> **EXERCISE INSTRUCTIONS**: Return the lines below in which the string "packages" occurs.

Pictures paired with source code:
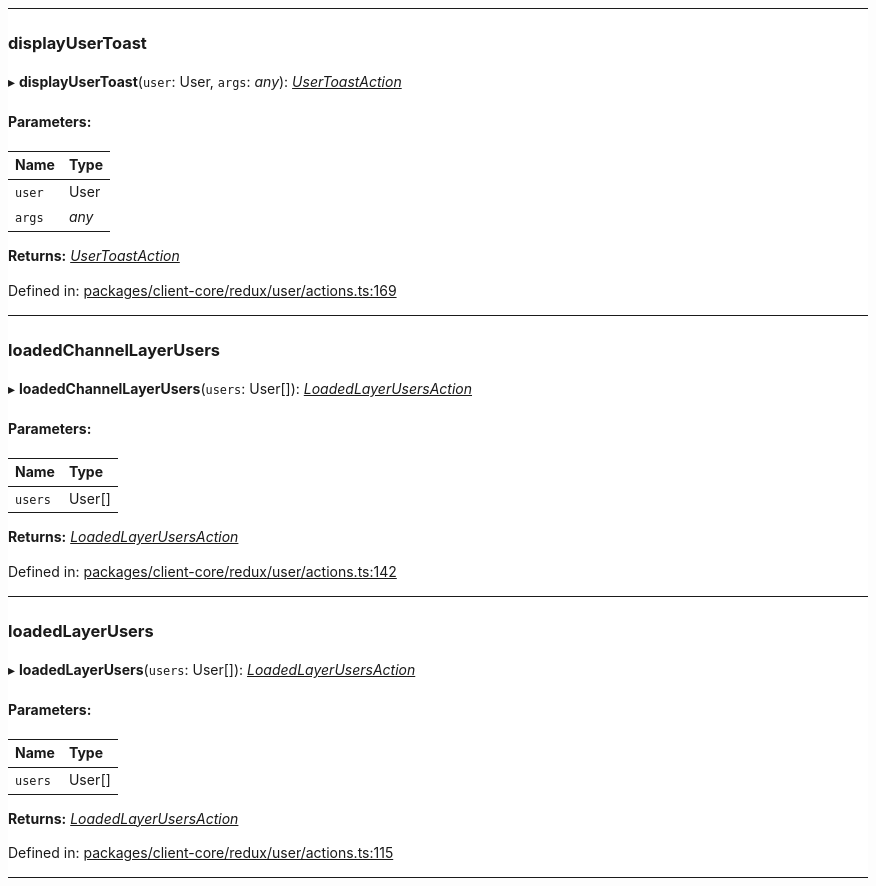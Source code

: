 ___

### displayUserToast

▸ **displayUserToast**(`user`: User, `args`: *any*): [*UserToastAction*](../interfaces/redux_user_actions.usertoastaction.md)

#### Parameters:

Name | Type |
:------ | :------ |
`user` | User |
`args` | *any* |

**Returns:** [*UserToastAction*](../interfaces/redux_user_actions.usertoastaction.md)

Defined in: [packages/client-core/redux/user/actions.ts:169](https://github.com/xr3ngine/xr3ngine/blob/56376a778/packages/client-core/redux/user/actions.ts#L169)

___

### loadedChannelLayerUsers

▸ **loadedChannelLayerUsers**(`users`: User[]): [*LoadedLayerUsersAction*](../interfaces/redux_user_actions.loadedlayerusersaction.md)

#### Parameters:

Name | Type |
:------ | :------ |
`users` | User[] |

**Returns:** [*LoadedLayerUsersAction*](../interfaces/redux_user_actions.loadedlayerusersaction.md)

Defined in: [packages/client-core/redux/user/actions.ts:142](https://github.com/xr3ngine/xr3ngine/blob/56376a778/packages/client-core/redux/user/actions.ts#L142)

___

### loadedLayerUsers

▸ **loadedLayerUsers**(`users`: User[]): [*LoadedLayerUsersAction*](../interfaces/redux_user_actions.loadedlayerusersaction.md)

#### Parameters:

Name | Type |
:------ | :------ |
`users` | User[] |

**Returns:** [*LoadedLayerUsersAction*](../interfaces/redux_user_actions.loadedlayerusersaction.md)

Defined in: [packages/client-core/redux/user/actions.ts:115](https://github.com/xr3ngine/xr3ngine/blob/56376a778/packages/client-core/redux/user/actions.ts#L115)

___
* * *
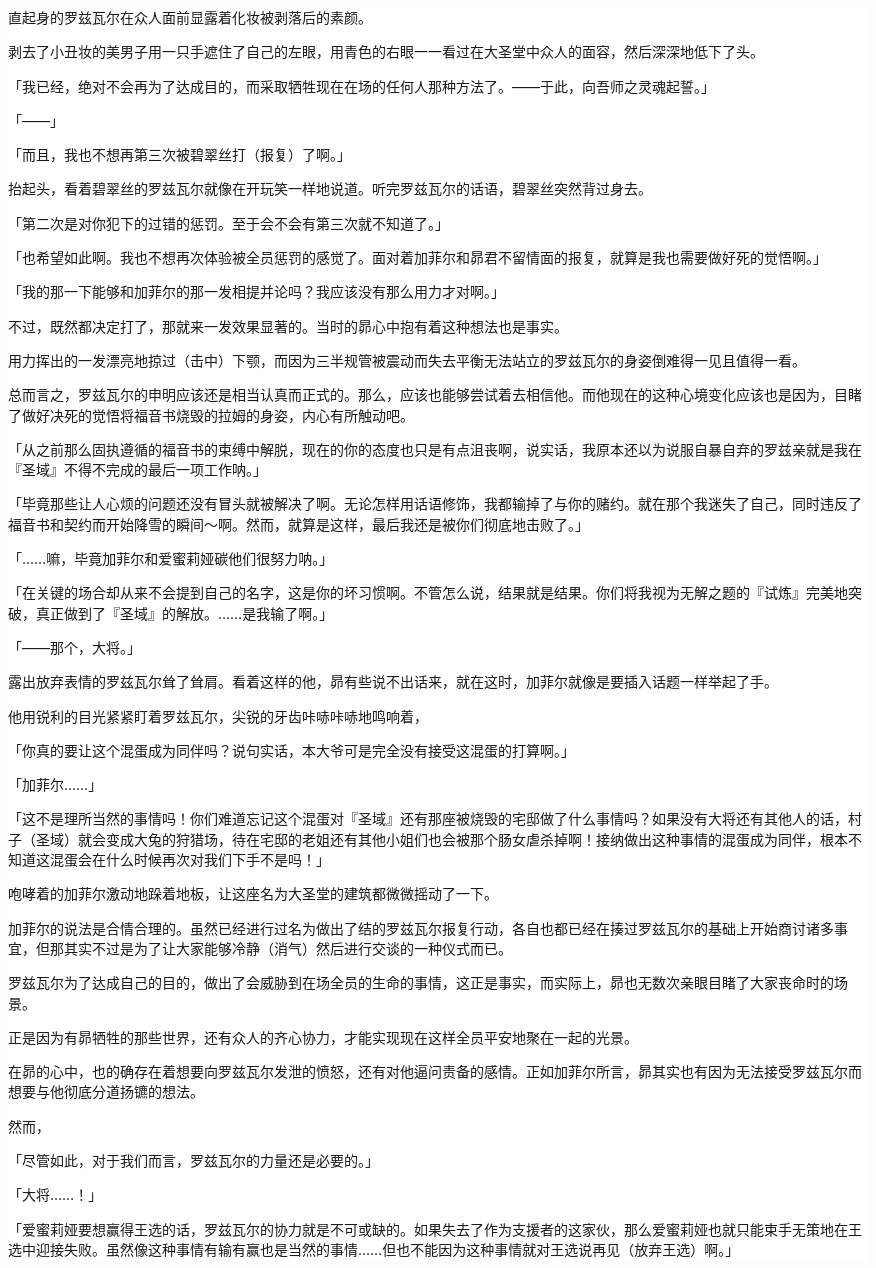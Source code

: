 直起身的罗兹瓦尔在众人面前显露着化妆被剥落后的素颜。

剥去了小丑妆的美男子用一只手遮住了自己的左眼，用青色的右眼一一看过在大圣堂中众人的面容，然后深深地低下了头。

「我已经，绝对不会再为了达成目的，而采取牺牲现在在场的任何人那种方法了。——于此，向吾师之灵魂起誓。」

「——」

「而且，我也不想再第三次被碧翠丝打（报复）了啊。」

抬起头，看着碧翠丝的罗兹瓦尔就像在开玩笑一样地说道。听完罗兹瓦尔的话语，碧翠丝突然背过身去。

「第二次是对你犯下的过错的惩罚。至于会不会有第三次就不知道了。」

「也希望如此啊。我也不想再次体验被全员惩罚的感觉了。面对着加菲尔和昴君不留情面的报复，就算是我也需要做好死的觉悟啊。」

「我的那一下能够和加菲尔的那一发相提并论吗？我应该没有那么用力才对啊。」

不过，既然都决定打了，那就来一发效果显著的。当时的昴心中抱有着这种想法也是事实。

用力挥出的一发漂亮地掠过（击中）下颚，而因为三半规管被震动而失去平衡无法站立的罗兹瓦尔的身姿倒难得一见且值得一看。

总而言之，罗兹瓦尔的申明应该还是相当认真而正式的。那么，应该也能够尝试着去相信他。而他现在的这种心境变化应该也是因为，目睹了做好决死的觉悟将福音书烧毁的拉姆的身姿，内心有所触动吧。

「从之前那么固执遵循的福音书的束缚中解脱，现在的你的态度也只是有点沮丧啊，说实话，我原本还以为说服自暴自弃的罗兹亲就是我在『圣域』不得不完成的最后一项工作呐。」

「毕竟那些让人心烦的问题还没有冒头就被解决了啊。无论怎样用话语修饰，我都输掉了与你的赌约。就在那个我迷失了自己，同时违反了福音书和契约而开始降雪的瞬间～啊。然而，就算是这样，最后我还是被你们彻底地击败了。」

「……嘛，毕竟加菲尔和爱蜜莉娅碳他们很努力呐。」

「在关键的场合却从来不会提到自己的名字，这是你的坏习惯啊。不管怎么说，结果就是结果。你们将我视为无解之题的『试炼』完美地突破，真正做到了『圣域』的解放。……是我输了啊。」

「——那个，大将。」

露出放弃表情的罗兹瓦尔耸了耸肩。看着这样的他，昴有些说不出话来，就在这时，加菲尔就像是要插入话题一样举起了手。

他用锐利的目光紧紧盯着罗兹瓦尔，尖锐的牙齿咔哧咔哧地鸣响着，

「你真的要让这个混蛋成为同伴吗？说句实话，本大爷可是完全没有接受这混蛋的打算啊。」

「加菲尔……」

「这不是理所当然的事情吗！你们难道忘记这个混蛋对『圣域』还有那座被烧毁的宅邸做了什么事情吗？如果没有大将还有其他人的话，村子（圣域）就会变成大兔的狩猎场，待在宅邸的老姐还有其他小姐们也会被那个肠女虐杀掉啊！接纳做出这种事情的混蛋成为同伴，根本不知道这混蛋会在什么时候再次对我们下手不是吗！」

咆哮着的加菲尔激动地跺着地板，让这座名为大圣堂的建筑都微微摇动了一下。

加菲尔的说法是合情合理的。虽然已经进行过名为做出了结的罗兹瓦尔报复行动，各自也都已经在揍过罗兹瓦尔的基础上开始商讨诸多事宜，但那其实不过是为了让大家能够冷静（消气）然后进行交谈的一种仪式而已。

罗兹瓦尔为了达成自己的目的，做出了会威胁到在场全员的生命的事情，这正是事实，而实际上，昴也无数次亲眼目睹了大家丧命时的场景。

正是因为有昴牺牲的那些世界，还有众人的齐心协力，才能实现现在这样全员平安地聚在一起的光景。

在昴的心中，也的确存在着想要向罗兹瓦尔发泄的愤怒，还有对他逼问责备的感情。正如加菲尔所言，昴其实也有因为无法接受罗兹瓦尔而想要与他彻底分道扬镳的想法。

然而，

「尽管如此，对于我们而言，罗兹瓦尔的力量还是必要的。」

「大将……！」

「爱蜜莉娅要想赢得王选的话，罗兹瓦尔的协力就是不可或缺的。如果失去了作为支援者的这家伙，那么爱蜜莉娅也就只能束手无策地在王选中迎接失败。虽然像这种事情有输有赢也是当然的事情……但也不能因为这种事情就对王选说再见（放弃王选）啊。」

> **TASK RESPONSE**:
Defined in: [packages/client-core/redux/user/actions.ts:169](https://github.com/xr3ngine/xr3ngine/blob/56376a778/packages/client-core/redux/user/actions.ts#L169)
Defined in: [packages/client-core/redux/user/actions.ts:142](https://github.com/xr3ngine/xr3ngine/blob/56376a778/packages/client-core/redux/user/actions.ts#L142)
Defined in: [packages/client-core/redux/user/actions.ts:115](https://github.com/xr3ngine/xr3ngine/blob/56376a778/packages/client-core/redux/user/actions.ts#L115)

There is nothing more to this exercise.